**What the exercise asks:** The reply should hold only the lines from the one with "convex, i.e. for" to the one with "This is not", both ends kept, exactly as they appear below, without any pictures.

[Records contained in a dataset]
○ ○ ○ ○ ○

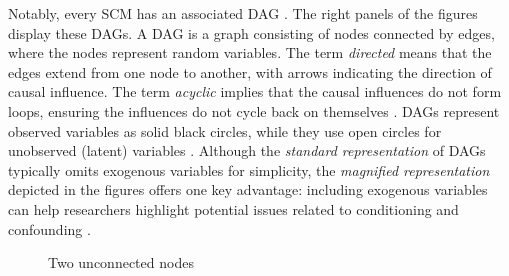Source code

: \documentclass[
  authoryear,
  review,
  1p]{elsarticle}
\begin{document}
Notably, every SCM has an associated DAG
\citep{Pearl_et_al_2016, Cinelli_et_al_2020}. The right panels of the
figures display these DAGs. A DAG is a graph consisting of nodes
connected by edges, where the nodes represent random variables. The term
\emph{directed} means that the edges extend from one node to another,
with arrows indicating the direction of causal influence. The term
\emph{acyclic} implies that the causal influences do not form loops,
ensuring the influences do not cycle back on themselves
\citep{McElreath_2020}. DAGs represent observed variables as solid black
circles, while they use open circles for unobserved (latent) variables
\citep{Morgan_et_al_2014}. Although the \emph{standard representation}
of DAGs typically omits exogenous variables for simplicity, the
\emph{magnified representation} depicted in the figures offers one key
advantage: including exogenous variables can help researchers highlight
potential issues related to conditioning and confounding
\citep{Cinelli_et_al_2020}.

\begin{figure}[H]

\begin{minipage}{0.50\linewidth}

\centering{

\[
\begin{aligned}
  X_{1} & := f_{X1}(e_{X1}) \\
  X_{3} & := f_{X3}(e_{X3}) \\
  e_{X1} & \:\bot\:e_{X3}
\end{aligned}
\]

}


\end{minipage}%
%
\begin{minipage}{0.50\linewidth}



\end{minipage}%

\caption{\label{fig-dags_scms1}Two unconnected nodes}

\end{figure}%
\end{document}
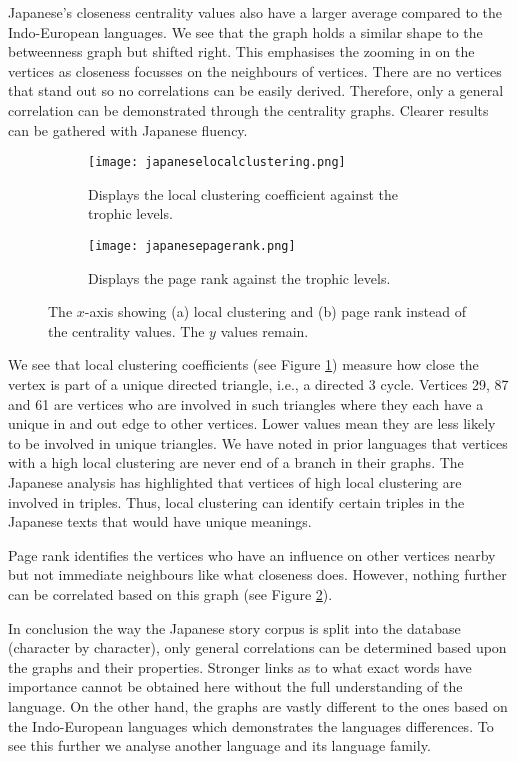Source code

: Japanese's closeness centrality values also have a larger average compared to the Indo-European languages. We see that the graph holds a similar shape to the betweenness graph but shifted right. This emphasises the zooming in on the vertices as closeness focusses on the neighbours of vertices. There are no vertices that stand out so no correlations can be easily derived. Therefore, only a general correlation can be demonstrated through the centrality graphs. Clearer results can be gathered with Japanese fluency.

\begin{figure}[!htb]
\centering
\begin{subfigure}{.45\textwidth}
	\hspace{-1cm} 
	\texttt{[image: japaneselocalclustering.png]}
	\caption{Displays the local clustering coefficient against the trophic levels.}
	\label{fig:jplc}
\end{subfigure}
\hfill
\begin{subfigure}{.45\textwidth}
	\hspace{-1cm} 
	\texttt{[image: japanesepagerank.png]}
	\caption{Displays the page rank against the trophic levels.}
	\label{fig:jppr}
\end{subfigure}
\caption{The $x$-axis showing (a) local clustering and (b) page rank instead of the centrality values. The $y$ values remain.}
\label{fig:jpother}
\end{figure}

We see that local clustering coefficients (see Figure \ref{fig:jplc}) measure how close the vertex is part of a unique directed triangle, i.e., a directed 3 cycle. Vertices 29, 87 and 61 are vertices who are involved in such triangles where they each have a unique in and out edge to other vertices. Lower values mean they are less likely to be involved in unique triangles. We have noted in prior languages that vertices with a high local clustering are never end of a branch in their graphs. The Japanese analysis has highlighted that vertices of high local clustering are involved in triples. Thus, local clustering can identify certain triples in the Japanese texts that would have unique meanings.

Page rank identifies the vertices who have an influence on other vertices nearby but not immediate neighbours like what closeness does. However, nothing further can be correlated based on this graph (see Figure \ref{fig:jppr}).

In conclusion the way the Japanese story corpus is split into the database (character by character), only general correlations can be determined based upon the graphs and their properties. Stronger links as to what exact words have importance cannot be obtained here without the full understanding of the language. On the other hand, the graphs are vastly different to the ones based on the Indo-European languages which demonstrates the languages differences. To see this further we analyse another language and its language family.

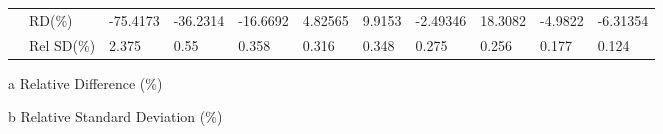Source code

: \documentclass[letterpaper,12pt]{article}
\begin{document}
\begin{table}[H]
\begin{adjustbox}{width=\columnwidth,center}
\begin{threeparttable}
\begin{tabular}{lllllllllll}
                             & RD(\%)\tnote{a}                                         & -75.4173        & -36.2314        & -16.6692        & 4.82565        & 9.9153        & -2.49346        & 18.3082        & -4.9822        & -6.31354        \\ 
                             & Rel SD(\%)\tnote{b}                                          & 2.375        & 0.55        & 0.358        & 0.316        & 0.348        & 0.275        & 0.256        & 0.177        & 0.124        \\ \hline
\end{tabular} 
\begin{tablenotes}\footnotesize
\item[a] Relative Difference (\%)
\item[b] Relative Standard Deviation (\%)
\end{tablenotes}
\end{threeparttable}
\end{adjustbox}
\label{CrossFromKidney}
\end{table}
\end{document}
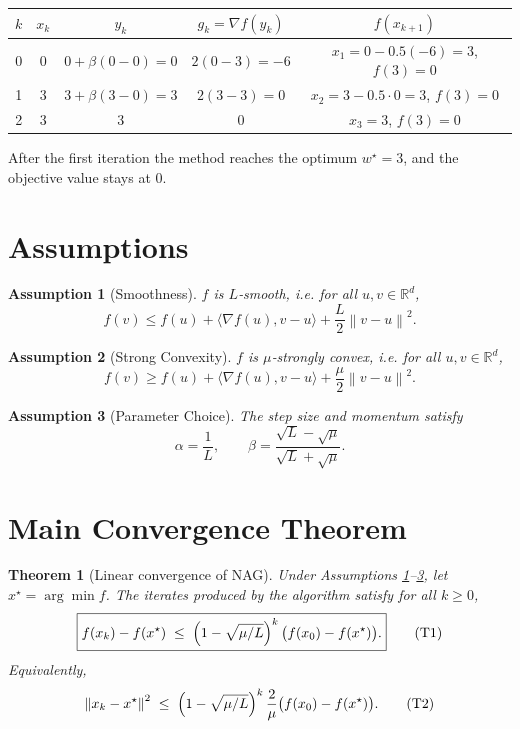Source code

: \documentclass{article}
\newtheorem{theorem}{Theorem}
\newtheorem{assumption}{Assumption}
\newcommand{\norm}[1]{\left\|#1\right\|}
\newcommand{\ip}[2]{\langle #1,#2\rangle}
\begin{document}
\begin{center}
\begin{tabular}{c|c|c|c|c}
$k$ & $x_k$ & $y_k$ & $g_k=\nabla f(y_k)$ & $f(x_{k+1})$ \\ \hline
0 & $0$ & $0+\beta(0-0)=0$ & $2(0-3)=-6$ & $x_1=0-0.5(-6)=3$, $f(3)=0$ \\ \hline
1 & $3$ & $3+\beta(3-0)=3$ & $2(3-3)=0$ & $x_2=3-0.5\cdot0=3$, $f(3)=0$ \\ \hline
2 & $3$ & $3$ & $0$ & $x_3=3$, $f(3)=0$
\end{tabular}
\end{center}
After the first iteration the method reaches the optimum $w^\star=3$, and the objective value stays at $0$.

\section*{Assumptions}
\begin{assumption}[Smoothness]\label{ass:smooth}
$f$ is $L$‑smooth, i.e. for all $u,v\in\mathbb{R}^d$,
\[
f(v)\le f(u)+\ip{\nabla f(u)}{v-u}+\frac{L}{2}\norm{v-u}^2 .
\tag{A1}
\]
\end{assumption}
\begin{assumption}[Strong Convexity]\label{ass:strong}
$f$ is $\mu$‑strongly convex, i.e. for all $u,v\in\mathbb{R}^d$,
\[
f(v)\ge f(u)+\ip{\nabla f(u)}{v-u}+\frac{\mu}{2}\norm{v-u}^2 .
\tag{A2}
\]
\end{assumption}
\begin{assumption}[Parameter Choice]\label{ass:param}
The step size and momentum satisfy
\[
\alpha=\frac{1}{L},\qquad 
\beta=\frac{\sqrt{L}-\sqrt{\mu}}{\sqrt{L}+\sqrt{\mu}} .
\tag{A3}
\]
\end{assumption}

\section*{Main Convergence Theorem}
\begin{theorem}[Linear convergence of NAG]\label{thm:linear}
Under Assumptions \ref{ass:smooth}–\ref{ass:param}, let $x^\star=\arg\min f$. The iterates produced by the algorithm satisfy for all $k\ge 0$,
\[
\boxed{
f(x_k)-f(x^\star)\;\le\;\Bigl(1-\sqrt{\mu/L}\Bigr)^{k}\,\bigl(f(x_0)-f(x^\star)\bigr) .
}
\tag{T1}
\]
Equivalently,
\[
\norm{x_k-x^\star}^2 \;\le\; \Bigl(1-\sqrt{\mu/L}\Bigr)^{k}\,\frac{2}{\mu}\bigl(f(x_0)-f(x^\star)\bigr) .
\tag{T2}
\]
\end{theorem}
\end{document}
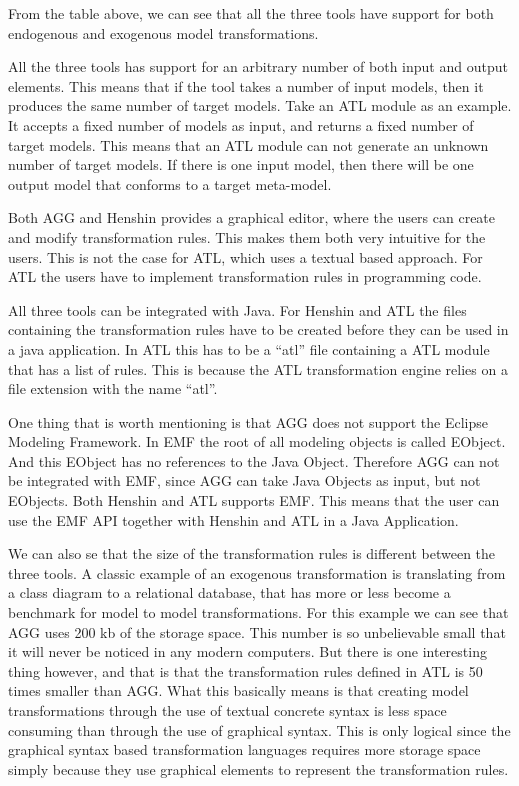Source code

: From the table above, we can see that all the three tools have support
for both endogenous and exogenous model transformations. 

All the three tools has support for an arbitrary number of both input and
output elements. This means that if the tool takes a number of input models, then it
produces the same number of target models. Take an ATL module as an example. It
accepts a fixed number of models as input, and returns a fixed number of target
models. This means that an ATL module can not generate an unknown number of
target models. If there is one input model, then there will be one output model
that conforms to a target meta-model.

Both AGG and Henshin provides a graphical editor, where the users can create and
modify transformation rules. This makes them both very intuitive for the users.
This is not the case for ATL, which uses a textual based approach. For ATL the
users have to implement transformation rules in programming code.

All three tools can be integrated with Java. For Henshin and ATL the files
containing the transformation rules have to be created before they can be used
in a java application. In ATL this has to be a ``atl'' file containing a ATL
module that has a list of rules. This is because the ATL transformation engine
relies on a file extension with the name ``atl''.

One thing that is worth mentioning is that AGG does not support the Eclipse
Modeling Framework. In EMF the root of all modeling objects is called
EObject. And this EObject has no references to the Java Object. Therefore AGG
can not be integrated with EMF, since AGG can take Java Objects as input,
but not EObjects. Both Henshin and ATL supports EMF. This means that the user
can use the EMF API together with Henshin and ATL in a Java Application.

We can also se that the size of the transformation rules is different
between the three tools. A classic example of an exogenous transformation is
translating from a class diagram to a relational database, that has more or less become a
benchmark for model to model transformations. For this example we can see that
AGG uses 200 kb of the storage space. This number is so unbelievable small
that it will never be noticed in any modern computers. But there is one
interesting thing however, and that is that the transformation rules defined in
ATL is 50 times smaller than AGG. What this basically means is that creating model
transformations through the use of textual concrete syntax is less space
consuming than through the use of graphical syntax. This is only logical since
the graphical syntax based transformation languages requires more storage
space simply because they use graphical elements to represent the transformation
rules.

○ ○ ○ ○ ○

**Solution:**
$f$ is $\mu$‑strongly convex, i.e. for all $u,v\in\mathbb{R}^d$,
\[
f(v)\ge f(u)+\ip{\nabla f(u)}{v-u}+\frac{\mu}{2}\norm{v-u}^2 .
\tag{A2}
\]
\end{assumption}
\begin{assumption}[Parameter Choice]\label{ass:param}
The step size and momentum satisfy
\[
\alpha=\frac{1}{L},\qquad 
\beta=\frac{\sqrt{L}-\sqrt{\mu}}{\sqrt{L}+\sqrt{\mu}} .
\tag{A3}
\]
\end{assumption}

\section*{Main Convergence Theorem}
\begin{theorem}[Linear convergence of NAG]\label{thm:linear}
Under Assumptions \ref{ass:smooth}–\ref{ass:param}, let $x^\star=\arg\min f$. The iterates produced by the algorithm satisfy for all $k\ge 0$,
\[
\boxed{
f(x_k)-f(x^\star)\;\le\;\Bigl(1-\sqrt{\mu/L}\Bigr)^{k}\,\bigl(f(x_0)-f(x^\star)\bigr) .
}
\tag{T1}
\]
Equivalently,
\[
\norm{x_k-x^\star}^2 \;\le\; \Bigl(1-\sqrt{\mu/L}\Bigr)^{k}\,\frac{2}{\mu}\bigl(f(x_0)-f(x^\star)\bigr) .
\tag{T2}
\]
\end{theorem}
\end{document}
Source code

: From the table above, we can see that all the three tools have support
for both endogenous and exogenous model transformations. 

All the three tools has support for an arbitrary number of both input and
output elements. This means that if the tool takes a number of input models, then it
produces the same number of target models. Take an ATL module as an example. It
accepts a fixed number of models as input, and returns a fixed number of target
models. This means that an ATL module can not generate an unknown number of
target models. If there is one input model, then there will be one output model
that conforms to a target meta-model.

Both AGG and Henshin provides a graphical editor, where the users can create and
modify transformation rules. This makes them both very intuitive for the users.
This is not the case for ATL, which uses a textual based approach. For ATL the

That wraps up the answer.